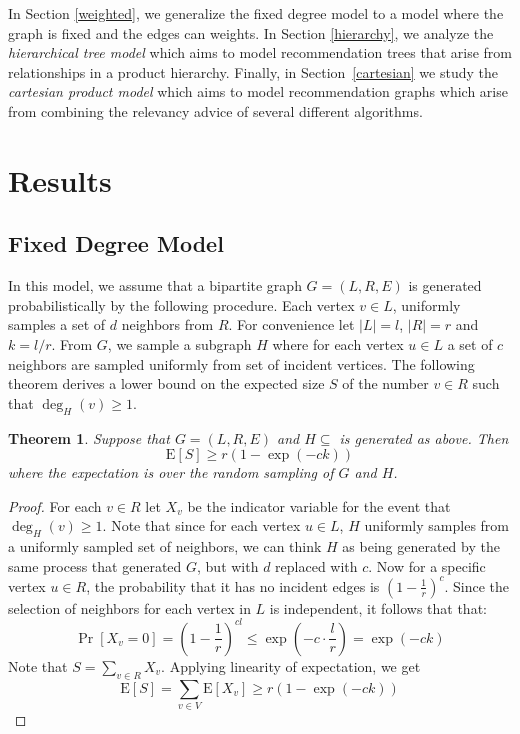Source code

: \documentclass[11pt]{article}
\newcommand{\E}{\text{E}}
\newtheorem{thm}{Theorem}
\begin{document}
In Section \ref{weighted}, we generalize the fixed degree model to a
model where the graph is fixed and the edges can weights. In Section
\ref{hierarchy}, we analyze the {\em hierarchical tree model} which
aims to model recommendation trees that arise from relationships in a
product hierarchy. Finally, in Section~\ref{cartesian} we study the 
{\em cartesian product model} which aims to model recommendation 
graphs which arise from combining the relevancy advice of several 
different algorithms.

\section{Results}
\subsection{Fixed Degree Model}
\label{fixed-degree}

In this model, we assume that a bipartite graph $G=(L,R,E)$ is
generated probabilistically by the following procedure. Each
vertex $v\in L$, uniformly samples a set of $d$ neighbors
from $R$. For convenience let $|L|=l$, $|R|=r$ and $k=l/r$. From
$G$, we sample a subgraph $H$ where for each vertex $u\in L$ a set of
$c$ neighbors are sampled uniformly from set of incident vertices. The
following theorem derives a lower bound on the expected size $S$ of the
number $v\in R$ such that $\deg_H(v) \geq 1$.

\begin{thm}
Suppose that $G=(L,R,E)$ and $H\subseteq$ is generated as above. Then
\[ \E[S] \geq r(1-\exp(-ck))\]
where the expectation is over the random sampling of $G$ and $H$.
\end{thm}
\begin{proof}
For each $v\in R$ let $X_v$ be the indicator variable for the event
that $\deg_H(v) \geq 1$. Note that since for each vertex $u\in L$, $H$
uniformly samples from a uniformly sampled set of neighbors, we can
think $H$ as being generated by the same process that generated $G$,
but with $d$ replaced with $c$. Now for a specific vertex $u \in R$,
the probability that it has no incident edges is 
$\left(1-\frac{1}{r}\right)^c$. Since the selection of neighbors for each 
vertex in $L$ is independent, it follows that that:
\[ \Pr[X_v=0] = \left(1-\frac{1}{r}\right)^{cl} \leq \exp\left(-c \cdot \frac{l}{r}\right) = \exp(-ck) \]
Note that $S = \sum_{v\in R} X_v$. Applying linearity of expectation, we get
\[ \E[S] = \sum_{v\in V} \E[X_v] \geq r(1-\exp(-ck))\]
\end{proof}
\end{document}
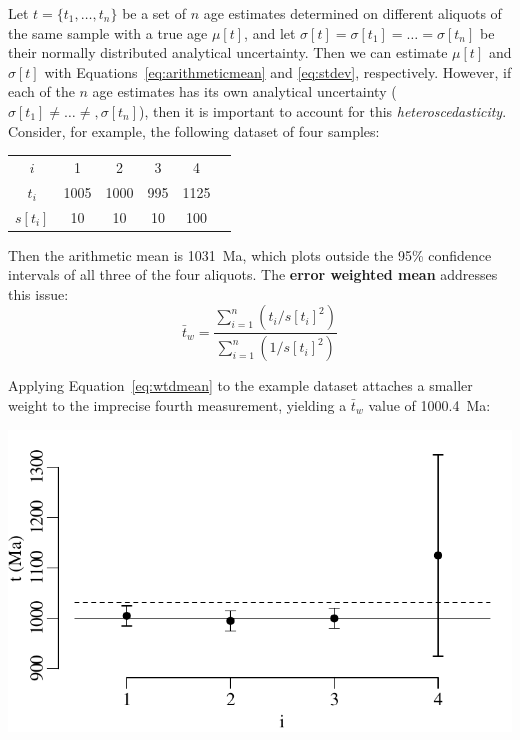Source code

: \begin{refsection}
Let $t = \{t_1, \ldots, t_n\}$ be a set of $n$ age estimates
determined on different aliquots of the same sample with a true age
$\mu[t]$, and let $\sigma[t] = \sigma[t_1] = \ldots = \sigma[t_n]$ be
their normally distributed analytical uncertainty. Then we can
estimate $\mu[t]$ and $\sigma[t]$ with
Equations~\ref{eq:arithmeticmean} and \ref{eq:stdev}, respectively.
However, if each of the $n$ age estimates has its own analytical
uncertainty ($\sigma[t_1] \neq \ldots \neq, \sigma[t_n]$), then it is
important to account for this \textit{heteroscedasticity}. Consider,
for example, the following dataset of four samples:

\begin{center}
\begin{tabular}{c|ccccc}
  $i$ & 1 & 2 & 3 & 4 \\
$t_i$ & 1005 & 1000 & 995 & 1125 \\
$s[t_i]$ & 10 & 10 & 10 & 100
\end{tabular}
\label{tab:wtdmean}
\end{center}

Then the arithmetic mean is 1031~Ma, which plots outside the 95\%
confidence intervals of all three of the four aliquots. The
\textbf{error weighted mean} addresses this issue:
\begin{equation}
  \bar{t}_w = \frac{\sum_{i=1}^n (t_i/s[t_i]^2) }{\sum_{i=1}^n (1/s[t_i]^2) }
  \label{eq:wtdmean}
\end{equation}

Applying Equation~\ref{eq:wtdmean} to the example dataset attaches a
smaller weight to the imprecise fourth measurement, yielding a
$\bar{t}_w$ value of 1000.4~Ma:

\noindent\begin{minipage}[t]{.5\textwidth}
\strut\vspace*{-\baselineskip}\newline
\includegraphics[width=\textwidth]{../figures/wtdmean.pdf}
\end{minipage}
\begin{minipage}[t]{.5\textwidth}
  \label{fig:wtdmean}
\end{minipage}


\end{refsection}
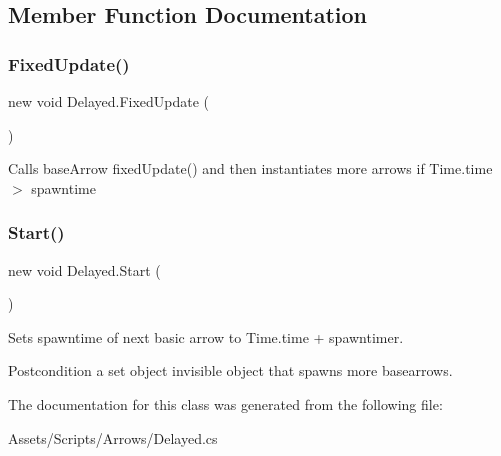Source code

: \subsection{Member Function Documentation}
\mbox{\label{class_delayed_a2c17802ed1b249f91240a20a07ef1019}} 
\subsubsection{\texorpdfstring{Fixed\+Update()}{FixedUpdate()}}
{\footnotesize\ttfamily new void Delayed.\+Fixed\+Update (\begin{DoxyParamCaption}{ }\end{DoxyParamCaption})\hspace{0.3cm}{\ttfamily [private]}}

Calls base\+Arrow fixed\+Update() and then instantiates more arrows if Time.\+time $>$ spawntime \mbox{\label{class_delayed_a680d8010c92af858e6d0ee4fe4711961}} 
\subsubsection{\texorpdfstring{Start()}{Start()}}
{\footnotesize\ttfamily new void Delayed.\+Start (\begin{DoxyParamCaption}{ }\end{DoxyParamCaption})\hspace{0.3cm}{\ttfamily [private]}}

Sets spawntime of next basic arrow to Time.\+time + spawntimer. \begin{DoxyPostcond}{Postcondition}
a set object invisible object that spawns more basearrows. 
\end{DoxyPostcond}


The documentation for this class was generated from the following file\+:\begin{DoxyCompactItemize}
\item 
Assets/\+Scripts/\+Arrows/Delayed.\+cs\end{DoxyCompactItemize}

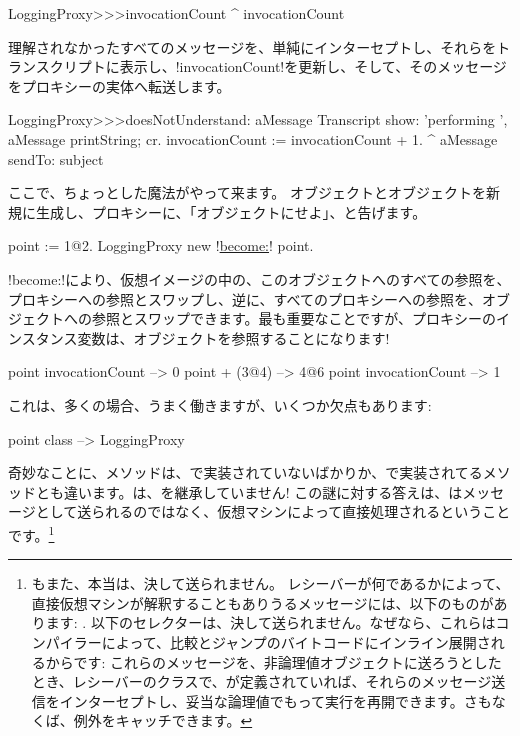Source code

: \documentclass[a4paper,10pt,twoside]{book}
\begin{document}
\begin{code}{}
LoggingProxy>>>invocationCount
	^ invocationCount
\end{code}

理解されなかったすべてのメッセージを、単純にインターセプトし、それらをトランスクリプトに表示し、\ct!invocationCount!を更新し、そして、そのメッセージをプロキシーの実体へ転送します。
\begin{code}{}
LoggingProxy>>>doesNotUnderstand: aMessage 
	Transcript show: 'performing ', aMessage printString; cr.
	invocationCount := invocationCount + 1.
	^ aMessage sendTo: subject
\end{code}

ここで、ちょっとした魔法がやって来ます。
オブジェクトとオブジェクトを新規に生成し、プロキシーに、「オブジェクトにせよ」、と告げます。
\begin{code}{}
point := 1@2.
LoggingProxy new !\underline{become:}! point.
\end{code}

\ct!become:!により、仮想イメージの中の、このオブジェクトへのすべての参照を、プロキシーへの参照とスワップし、逆に、すべてのプロキシーへの参照を、オブジェクトへの参照とスワップできます。最も重要なことですが、プロキシーのインスタンス変数は、オブジェクトを参照することになります!

\begin{code}{}
point invocationCount --> 0
point + (3@4)             --> 4@6
point invocationCount --> 1
\end{code}

これは、多くの場合、うまく働きますが、いくつか欠点もあります:
\begin{code}{}
point class --> LoggingProxy
\end{code}
奇妙なことに、メソッドは、で実装されていないばかりか、で実装されてるメソッドとも違います。は、を継承していません!
この謎に対する答えは、はメッセージとして送られるのではなく、仮想マシンによって直接処理されるということです。\footnote{もまた、本当は、決して送られません。
レシーバーが何であるかによって、直接仮想マシンが解釈することもありうるメッセージには、以下のものがあります:
\ct{+- < > <= >= = ~= * / \ ==}
.
以下のセレクターは、決して送られません。なぜなら、これらはコンパイラーによって、比較とジャンプのバイトコードにインライン展開されるからです:
これらのメッセージを、非論理値オブジェクトに送ろうとしたとき、レシーバーのクラスで、が定義されていれば、それらのメッセージ送信をインターセプトし、妥当な論理値でもって実行を再開できます。さもなくば、例外をキャッチできます。
}%
\end{document}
+ + + + +
Beginning at the line that contains "理解されなかったすべてのメッ", transcribe every line through the end of the material exactly, leaving out all earlier lines.

理解されなかったすべてのメッセージを、単純にインターセプトし、それらをトランスクリプトに表示し、\ct!invocationCount!を更新し、そして、そのメッセージをプロキシーの実体へ転送します。
\begin{code}{}
LoggingProxy>>>doesNotUnderstand: aMessage 
	Transcript show: 'performing ', aMessage printString; cr.
	invocationCount := invocationCount + 1.
	^ aMessage sendTo: subject
\end{code}

ここで、ちょっとした魔法がやって来ます。
オブジェクトとオブジェクトを新規に生成し、プロキシーに、「オブジェクトにせよ」、と告げます。
\begin{code}{}
point := 1@2.
LoggingProxy new !\underline{become:}! point.
\end{code}

\ct!become:!により、仮想イメージの中の、このオブジェクトへのすべての参照を、プロキシーへの参照とスワップし、逆に、すべてのプロキシーへの参照を、オブジェクトへの参照とスワップできます。最も重要なことですが、プロキシーのインスタンス変数は、オブジェクトを参照することになります!

\begin{code}{}
point invocationCount --> 0
point + (3@4)             --> 4@6
point invocationCount --> 1
\end{code}

これは、多くの場合、うまく働きますが、いくつか欠点もあります:
\begin{code}{}
point class --> LoggingProxy
\end{code}
奇妙なことに、メソッドは、で実装されていないばかりか、で実装されてるメソッドとも違います。は、を継承していません!
この謎に対する答えは、はメッセージとして送られるのではなく、仮想マシンによって直接処理されるということです。\footnote{もまた、本当は、決して送られません。
レシーバーが何であるかによって、直接仮想マシンが解釈することもありうるメッセージには、以下のものがあります:
\ct{+- < > <= >= = ~= * / \ ==}
.
以下のセレクターは、決して送られません。なぜなら、これらはコンパイラーによって、比較とジャンプのバイトコードにインライン展開されるからです:
これらのメッセージを、非論理値オブジェクトに送ろうとしたとき、レシーバーのクラスで、が定義されていれば、それらのメッセージ送信をインターセプトし、妥当な論理値でもって実行を再開できます。さもなくば、例外をキャッチできます。
}%
\end{document}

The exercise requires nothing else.